FILSAFAT MANUSIA - JEAN PAUL SARTRE
Kebebasan dengan Filsafat Eksistensial
Jean Paul Sartre
atau yang biasa dikenal dengan nama Sartre merumuskan seluruh usaha filsafatnya
dalam satu kalimat pendek: “ merekonsiliasikan subjek dan objek”. Usaha ini
brangkali didorong oleh pengalaman fundamental Sartre tentang kebebasan (diri
sebagai subjek) dan tengan benda (sebagai objek). Hal ini menurut Sartre
merupakan simbol kondisi manusia yang mengalami dirinya sebagai makhluk bebas,
tetapi selalu dihadapkan pada kuasa atau daya tarik benda. Berkaitan dengan
pengalaman tentang kebebasan adalah pengalaman tentang kesadaran sendiri. bagi
Sartre kebebasan ternyata penuh dengan paradoks dan sekaligus menyesakkan.
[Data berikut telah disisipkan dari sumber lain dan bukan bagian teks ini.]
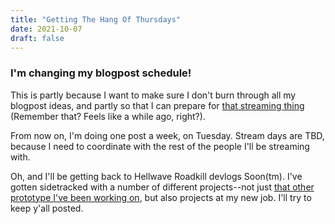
 ```yaml
---
title: "Getting The Hang Of Thursdays"
date: 2021-10-07
draft: false
---
```

### I'm changing my blogpost schedule!
This is partly because I want to make sure I don't burn through all my blogpost ideas, and partly so that I can prepare for [that streaming thing](https://perfectly-spherical.com/posts/minecraft-lp.md) (Remember that? Feels like a while ago, right?).

From now on, I'm doing one post a week, on Tuesday. Stream days are TBD, because I need to coordinate with the rest of the people I'll be streaming with.

Oh, and I'll be getting back to Hellwave Roadkill devlogs Soon(tm). I've gotten sidetracked with a number of different projects--not just [that other prototype I've been working on](https://twitter.com/dan_breez/status/1441305240398032897), but also projects at my new job. I'll try to keep y'all posted.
Kebebasan dibebankan kepada kita oleh situasi yang tidak kita pilih dan tanpa
alternatif lain kita harus menerimanya begitu saja.selain itu, kebebasan
bukanlah sesuatu yang mapan dan padat, yang bisa kita andalkan sebagai sandaran
yang kokoh untuk hidup kita. Sebaliknya, kebebasan amatlah rapuh san selamanya
berada dalam posisi yang rentan dan terancam. Ancaman dari benda. Karena benda
memiliki daya tarik dan daya pikat yang luar biasa, yang mampu menjerat dan
menghancurkan kebebasan.
Filsafat Sartre
mengenai eksistensial menjadi sangat terkenal terutama setelah ceramahnya
mengenai eksistensial. Ceramah itu selain untuk alat penangkalan kaum komunis
dan gereja Katolik, ceramah itu sekaligus merupakan upaya rekonsiliasi baru
antara kebebasam dan ada lewat suatu humanisme. Sartre mengubah interpretasinya
tentang manusia (kesadaran). Manusia tidak dipandan sebagai gairah yang
sia-sia, melainkan dipandangnya sebagai anugrah. Ia juga merubah pandangan
tentang hidup bersama atau relasi antarmanusia, tidak lagi diinterpretasikan
sebagai konflik, tepai menjadi kebersamaan. Dalam memilih dan memperjuangkan
kebebasannya, manusia tidak harus melakukannya untuk kebaikan diri sendiri,
melainkan untuk kebaikan segenap umat manusia. Masa ini adalah masa ketika
Sartre terlibat aktif dalam kegiatan-kegiatan politik internasional dan ketika eksistensialisme
dipandang sebagai filsafat yang mempunya komitmen politik. Dalam periode ini
“pembebasan” eksistensi manusia bukan lagi dengan cara berlindung di bawah
naungan keindahan dan penciptaan artistik, melainkan dalam bentuk penjuangan
sosial dan komitmen yang tinggi pada revolusi sosial kaum proletar.
Kebebasan
merupakan esensi kesadaran yang termasuk dalam aspek negatif. Karena terkadang
Sartre menggunakan istilah kebebasan yang seakan-akan sinonim dengan kesadaran,
jadi timbul kesan bahwa kesadaran identik dengan kebebasan. Pendirian Sartre
tentang kebebasan sangatlah ekstrim. Dalam kajian fenomenologisnya tentang
imajinasi, ia coba membuktikan bahwa kesadaran imajinatif mengandaikan
kapasitas manusia untuk menjauh dari kausalitas dunia, sedemikian rupa sehingga
kesadaran terbebas dari relasi-relasi kausal yang mengungkungnya. Lepas dari
betapa ekstrimnya pandangan Sartre mengenai kebebasan, kita bisa melihat adanya
unsur positif dari pandangannya itu. Unsure positif itu berkaitan dengan
pilihan dan penentuan bentuk dan makna eksistensi kita sendiri. Eksistensi
kita, keberadaan kita yang sejati, tidak lain adalah produk dari perbuatan-perbuatan
bebas kita sendiri. kendati kebebasan pada prinsipnya dan pada awal mulanya
dibebankan kepada manusia dalam suatu situasi yang sudah tertentu dan yang
bukan merupakan pilihannya, tapi manusia bebas sebebas-bebasnya untuk mengubah
makna situasinya itu, yakni dengan perbuatan dan usaha yang dipilih dan
ditentukan oleh dirinya sendiri. situasi yang dibebankan kepada manusia (
misalnya: cacat tubuh atau trauma), justru merupakan prasyarat bagi kebebasan. Kebebasan
tidak mungkin terwujud tanpa situasi-situasi yang sudah tersedia, tanpa
situasi-situasi yang tidak dipilih sendiri.